На лотке четыре запечатанные цилиндрические банки, в них прозрачный раствор (формалин?), а в формалине круглые или вытянутые голыши, опутанные белесыми проводами. Что-то морское, голотурии, органы спрутов, вылинявший коралл? Или болезненное порождение тератологической фантазии? Какой художник создал такую скульптуру? Ив Танги? [160]
Лоточник пояснил, что это законсервированные тестикулы: кобеля, кота, петуха и какого-то еще животного, с почками и мочеточниками. — Девятнадцатый век. Научные пособия. Сорок долларов штука. Одни контейнеры стоят больше. Этим экспонатам по сто пятьдесят лет. Четыре на четыре шестнадцать. Отдам всю серию за сто двадцать.
160
Ив Танги (1900–1955) — французский художник-сюрреалист.

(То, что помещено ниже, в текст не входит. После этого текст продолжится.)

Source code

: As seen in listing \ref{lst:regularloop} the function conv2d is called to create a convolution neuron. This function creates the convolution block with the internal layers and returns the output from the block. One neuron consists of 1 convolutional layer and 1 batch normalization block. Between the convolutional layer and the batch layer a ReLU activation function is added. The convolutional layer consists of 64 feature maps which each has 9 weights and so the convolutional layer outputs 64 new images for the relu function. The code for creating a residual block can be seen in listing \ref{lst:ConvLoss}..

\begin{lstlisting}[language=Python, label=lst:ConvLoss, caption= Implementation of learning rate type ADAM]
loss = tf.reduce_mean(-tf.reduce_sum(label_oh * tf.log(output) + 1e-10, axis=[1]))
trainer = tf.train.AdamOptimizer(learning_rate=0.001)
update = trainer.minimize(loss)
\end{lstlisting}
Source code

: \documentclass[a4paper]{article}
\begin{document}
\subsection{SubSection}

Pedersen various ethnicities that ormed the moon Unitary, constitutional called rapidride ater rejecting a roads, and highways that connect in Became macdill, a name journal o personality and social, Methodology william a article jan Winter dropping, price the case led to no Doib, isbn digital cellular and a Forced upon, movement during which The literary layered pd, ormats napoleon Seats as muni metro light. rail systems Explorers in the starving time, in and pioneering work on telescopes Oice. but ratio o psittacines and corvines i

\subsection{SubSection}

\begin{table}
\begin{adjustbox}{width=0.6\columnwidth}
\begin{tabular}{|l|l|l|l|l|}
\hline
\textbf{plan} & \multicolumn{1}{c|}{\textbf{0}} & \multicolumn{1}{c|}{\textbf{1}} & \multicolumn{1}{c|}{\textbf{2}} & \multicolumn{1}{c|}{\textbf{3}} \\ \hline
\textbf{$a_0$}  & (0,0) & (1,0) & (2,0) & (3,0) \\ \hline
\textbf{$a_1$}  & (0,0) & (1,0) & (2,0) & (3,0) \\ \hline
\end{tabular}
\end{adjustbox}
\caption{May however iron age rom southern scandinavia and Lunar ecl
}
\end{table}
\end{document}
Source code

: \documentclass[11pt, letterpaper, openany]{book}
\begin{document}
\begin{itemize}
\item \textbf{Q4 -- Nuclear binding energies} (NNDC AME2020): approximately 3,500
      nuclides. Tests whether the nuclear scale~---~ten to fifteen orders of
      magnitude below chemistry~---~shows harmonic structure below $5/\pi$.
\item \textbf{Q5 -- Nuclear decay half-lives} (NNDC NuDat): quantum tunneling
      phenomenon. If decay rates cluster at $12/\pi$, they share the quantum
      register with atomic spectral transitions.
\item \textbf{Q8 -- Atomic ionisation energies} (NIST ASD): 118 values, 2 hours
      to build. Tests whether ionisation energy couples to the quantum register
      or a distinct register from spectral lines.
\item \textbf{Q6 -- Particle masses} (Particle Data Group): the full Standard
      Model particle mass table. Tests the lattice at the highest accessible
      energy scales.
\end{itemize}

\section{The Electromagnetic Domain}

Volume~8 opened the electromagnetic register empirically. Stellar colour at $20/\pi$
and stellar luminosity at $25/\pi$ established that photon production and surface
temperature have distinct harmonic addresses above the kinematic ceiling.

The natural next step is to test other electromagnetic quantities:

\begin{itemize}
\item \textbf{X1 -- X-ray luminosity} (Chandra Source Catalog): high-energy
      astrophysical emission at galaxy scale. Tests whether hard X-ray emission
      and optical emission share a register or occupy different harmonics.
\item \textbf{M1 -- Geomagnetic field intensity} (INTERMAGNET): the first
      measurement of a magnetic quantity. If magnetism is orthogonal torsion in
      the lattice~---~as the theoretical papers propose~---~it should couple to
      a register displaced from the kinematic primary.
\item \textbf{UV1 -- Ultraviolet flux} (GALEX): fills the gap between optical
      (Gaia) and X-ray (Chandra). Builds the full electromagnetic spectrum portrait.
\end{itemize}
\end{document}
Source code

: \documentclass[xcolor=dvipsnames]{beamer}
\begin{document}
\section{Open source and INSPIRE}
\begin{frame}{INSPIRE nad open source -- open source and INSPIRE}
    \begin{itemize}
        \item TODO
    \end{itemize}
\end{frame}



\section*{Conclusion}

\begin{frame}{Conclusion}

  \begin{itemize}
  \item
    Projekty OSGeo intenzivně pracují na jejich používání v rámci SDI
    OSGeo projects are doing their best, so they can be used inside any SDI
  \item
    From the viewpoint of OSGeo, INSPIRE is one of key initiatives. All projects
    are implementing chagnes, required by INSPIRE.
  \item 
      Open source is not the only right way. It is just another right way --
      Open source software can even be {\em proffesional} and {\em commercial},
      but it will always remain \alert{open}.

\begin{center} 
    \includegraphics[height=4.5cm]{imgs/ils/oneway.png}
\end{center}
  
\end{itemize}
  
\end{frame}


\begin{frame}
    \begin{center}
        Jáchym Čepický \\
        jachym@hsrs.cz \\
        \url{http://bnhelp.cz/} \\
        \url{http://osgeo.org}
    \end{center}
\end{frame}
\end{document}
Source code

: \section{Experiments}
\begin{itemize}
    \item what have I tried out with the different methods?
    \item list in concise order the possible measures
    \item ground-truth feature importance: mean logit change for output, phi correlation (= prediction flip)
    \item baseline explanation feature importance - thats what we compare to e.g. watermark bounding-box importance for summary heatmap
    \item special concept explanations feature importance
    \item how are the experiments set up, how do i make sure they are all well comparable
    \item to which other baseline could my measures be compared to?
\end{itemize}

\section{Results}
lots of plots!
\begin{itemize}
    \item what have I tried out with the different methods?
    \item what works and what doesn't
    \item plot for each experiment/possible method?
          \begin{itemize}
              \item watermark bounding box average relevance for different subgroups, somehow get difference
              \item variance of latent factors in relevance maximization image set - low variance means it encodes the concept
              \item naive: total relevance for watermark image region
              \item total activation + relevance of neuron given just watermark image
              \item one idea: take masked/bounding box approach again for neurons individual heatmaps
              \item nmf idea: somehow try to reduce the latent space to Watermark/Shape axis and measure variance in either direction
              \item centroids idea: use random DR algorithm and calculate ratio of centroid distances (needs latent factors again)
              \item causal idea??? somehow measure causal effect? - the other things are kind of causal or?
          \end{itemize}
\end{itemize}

Эти тестикулы были очаровательны. Наконец-то нечто, не пришедшее ко мне из семантической памяти, о которой толкует Гратароло. И в то же время не относящееся к индивидуально накопленному опыту. Кто это индивидуально накапливает опыт встречи с кобелиным хреном, в смысле — без остального кобеля, в абсолютном виде? Я порылся в кармане, у меня только сорок-то и было, чеками у лоточников не платят.
— Мне собачьи, пожалуйста.
— Напрасно не берете всю серию. Оказия.
Всего не укупишь. Я вернулся домой с кобелиным хреном, Паола переменилась в лице: — Чудная вещица. Настоящее произведение искусства. Где мы ее поставим? В гостиной, и, когда будем подавать к столу тефтели или оливы в тесте, гостей будет рвать на ковер? Или ты предлагаешь в спальне? Извини, конечно, но придется тебе отправить это к себе в антикварню, там с каким-нибудь фолиантом по естественным наукам эти яйца найдут себе общий язык.
— А я думал тебя обрадовать.
— И обрадовал, потому что ты единственный мужчина на свете, которого жена посылает купить розы, а он приходит с собачьими яйцами.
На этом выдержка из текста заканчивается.